IDM  mengklasifikasi Desa dalam lima (5) status, yakni: Desa Sangat Tertinggal; Desa Tertinggal; Desa Berkembang; Desa Maju; dan Desa Mandiri. Klasifikasi dalam 5 status Desa tersebut juga untuk menajamkan penetapan status perkembangan Desa dan sekaligus rekomendasi intervensi kebijakan yang diperlukan. Status Desa Tertinggal, misalnya, dijelaskan dalam dua status Desa Tertinggal dan Desa Sangat Tertinggal di mana situasi dan kondisi setiap Desa yang ada di dalamnya membutuhkan pendekatan dan intervensi kebijakan yang berbeda. Menangani Desa Sangat Tertinggal akan berbeda tingkat afirmasi kebijakannya di banding dengan Desa Tertinggal. Indeks Desa Membangun merupakan komposit dari ketahanan sosial, ekonomi dan ekologi. IDM didasarkan pada 3 (tiga) dimensi tersebut dan dikembangkan lebih lanjut dalam 22 Variabel dan 52 indikator. Berikut ini batasan dan ciri dari ke lima tingkat perkembangan desa, yaitu :

Hasil Perkembangan Desa selama tiga tahun sebagaimana diatas.

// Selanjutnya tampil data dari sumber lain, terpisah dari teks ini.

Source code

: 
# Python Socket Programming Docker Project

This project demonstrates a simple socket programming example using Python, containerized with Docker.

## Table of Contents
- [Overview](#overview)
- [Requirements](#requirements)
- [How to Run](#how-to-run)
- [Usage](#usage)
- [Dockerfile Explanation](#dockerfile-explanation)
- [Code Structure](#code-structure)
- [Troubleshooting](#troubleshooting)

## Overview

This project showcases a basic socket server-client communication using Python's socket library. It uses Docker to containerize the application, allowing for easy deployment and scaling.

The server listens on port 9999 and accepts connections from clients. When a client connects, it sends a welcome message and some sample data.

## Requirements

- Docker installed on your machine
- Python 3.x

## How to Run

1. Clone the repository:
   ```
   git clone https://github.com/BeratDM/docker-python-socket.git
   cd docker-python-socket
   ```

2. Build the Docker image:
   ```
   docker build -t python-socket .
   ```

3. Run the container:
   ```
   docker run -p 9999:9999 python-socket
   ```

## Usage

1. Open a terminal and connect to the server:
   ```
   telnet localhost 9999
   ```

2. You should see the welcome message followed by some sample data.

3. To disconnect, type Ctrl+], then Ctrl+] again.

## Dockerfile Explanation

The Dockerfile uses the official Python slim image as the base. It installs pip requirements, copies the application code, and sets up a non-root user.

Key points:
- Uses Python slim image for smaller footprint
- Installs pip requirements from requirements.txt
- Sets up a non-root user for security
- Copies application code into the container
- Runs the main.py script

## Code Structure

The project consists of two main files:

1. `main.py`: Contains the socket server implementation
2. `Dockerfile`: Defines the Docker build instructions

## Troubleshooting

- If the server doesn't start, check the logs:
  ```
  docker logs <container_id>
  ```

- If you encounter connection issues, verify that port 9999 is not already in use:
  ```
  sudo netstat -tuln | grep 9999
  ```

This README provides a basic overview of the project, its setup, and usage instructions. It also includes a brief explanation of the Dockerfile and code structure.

Dari tabel tersebut dari tahun ketahun desa yang sangat tertinggal dan desa tertinggal semakin turun dan lepas dari ketertinggalannya. Desa yang maju dari tahun ke tahun semakin bertambah atau meningkat seriring dengan meningkatnya dari desa berkembang, demikian halnya desa yang mandiri juga meningkat. Kondisi ini diharapkan dapat menjadi salah satu tolok ukur dalam menilai tingkat perkembangan desa dari tiga aspek tersebut; aspek ketahanan ekonomi, ketahanan sosial dan ketahanan lingkungan.